Reducing to 1 primary and 8 replicas made queries run significantly faster. Now the pipeline processes 500K records in about 15 mins using 80 threads. Increasing primary shards to 2 wound up slowing things down, so I'm keeping the 1 primary [n - 1] replicas.

I have a follow up question. I increase the deployment size from 9 to 15 nodes to check if that yields snappier / more searches. I used the same ratio -- 1 primary and 14 replica shards -- but now I am getting errors with shards not being assigned after loading. I didn't have this problem while working with 9 nodes. Is there a setting I need to change to fix this?

GET /_cluster/allocation/explain
...
  "node_allocation_decisions": [
    {
      "node_decision": "throttled",
      "transport_address": "10.42.6.32:19369",
      "weight_ranking": 1,
      "node_name": "instance-0000000010",
      "node_id": "m8LVnIedRRK01p5mkXeoZg",
      "deciders": [
        {
          "decision": "THROTTLE",
          "explanation": "reached the limit of outgoing shard recoveries [2] on the node [UvB-uJ_ZQJGauHfUHtQ3fA] which holds the primary, cluster setting [cluster.routing.allocation.node_concurrent_outgoing_recoveries=2] (can also be set via [cluster.routing.allocation.node_concurrent_recoveries])",
          "decider": "throttling"
        }
      ],
      "node_attributes": {
        "server_name": "instance-0000000010.26d68f846c7b4ed980dfe92f8bec3da4",
        "availability_zone": "us-central1-c",
        "region": "unknown-region",
        "xpack.installed": "true",
        "instance_configuration": "gcp.es.datahot.n2.68x32x45",
        "logical_availability_zone": "zone-2",
        "data": "hot"
      }

What version are you running?

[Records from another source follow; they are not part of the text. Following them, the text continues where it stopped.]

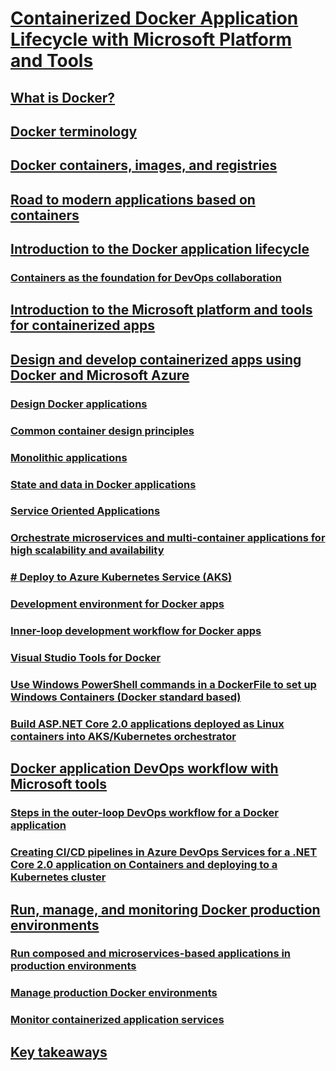 # [Containerized Docker Application Lifecycle with Microsoft Platform and Tools](index.md)

## [What is Docker?](what-is-docker.md)

## [Docker terminology](docker-terminology.md)

## [Docker containers, images, and registries](docker-containers-images-and-registries.md)

## [Road to modern applications based on containers](road-to-modern-applications-based-on-containers.md)

## [Introduction to the Docker application lifecycle](Docker-application-lifecycle/index.md)

### [Containers as the foundation for DevOps collaboration](Docker-application-lifecycle/containers-foundation-for-devops-collaboration.md)

## [Introduction to the Microsoft platform and tools for containerized apps](Microsoft-platform-tools-containerized-apps/index.md)

## [Design and develop containerized apps using Docker and Microsoft Azure](design-develop-containerized-apps/index.md)

### [Design Docker applications](design-develop-containerized-apps/design-docker-applications.md)

### [Common container design principles](design-develop-containerized-apps/common-container-design-principles.md)

### [Monolithic applications](design-develop-containerized-apps/monolithic-applications.md)

### [State and data in Docker applications](design-develop-containerized-apps/state-and-data-in-docker-applications.md)

### [Service Oriented Applications](design-develop-containerized-apps/soa-applications.md)

### [Orchestrate microservices and multi-container applications for high scalability and availability](design-develop-containerized-apps/orchestrate-high-scalability-availability.md)

### [# Deploy to Azure Kubernetes Service (AKS)](deploy-azure-kubernetes-service.md)

### [Development environment for Docker apps](design-develop-containerized-apps/docker-apps-development-environment.md)

### [Inner-loop development workflow for Docker apps](design-develop-containerized-apps/docker-apps-inner-loop-workflow.md)

### [Visual Studio Tools for Docker](design-develop-containerized-apps/visual-studio-tools-for-docker.md)

### [Use Windows PowerShell commands in a DockerFile to set up Windows Containers (Docker standard based)](design-develop-containerized-apps/set-up-windows-containers-with-powershell.md)

### [Build ASP.NET Core 2.0 applications deployed as Linux containers into AKS/Kubernetes orchestrator](design-develop-containerized-apps/build-aspnet-core-applications-linux-containers-aks-kubernetes.md)

## [Docker application DevOps workflow with Microsoft tools](docker-devops-workflow/index.md)

### [Steps in the outer-loop DevOps workflow for a Docker application](docker-devops-workflow/docker-application-outer-loop-devops-workflow.md)

### [Creating CI/CD pipelines in Azure DevOps Services for a .NET Core 2.0 application on Containers and deploying to a Kubernetes cluster](docker-devops-workflow/create-ci-cd-pipelines-azure-devops-services-aspnetcore-kubernetes.md)

## [Run, manage, and monitoring Docker production environments](run-manage-monitor-docker-environments/index.md)

### [Run composed and microservices-based applications in production environments](run-manage-monitor-docker-environments/run-microservices-based-applications-in-production.md)

### [Manage production Docker environments](run-manage-monitor-docker-environments/manage-production-docker-environments.md)

### [Monitor containerized application services](run-manage-monitor-docker-environments/monitor-containerized-application-services.md)

## [Key takeaways](key-takeaways/index.md)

If it's 8.2 or later, the top-level summary of this output should say something like this:

Elasticsearch is currently busy with other activities. It expects to be able to allocate this shard when those activities finish. Please wait.

This is correct, you just need to wait for the shards to finish allocating.

Hi David,

I'm on 8.6.1. I deleted the deployment ('cause it was expensive to keep it alive while I was out). Will create a new one and give it another try.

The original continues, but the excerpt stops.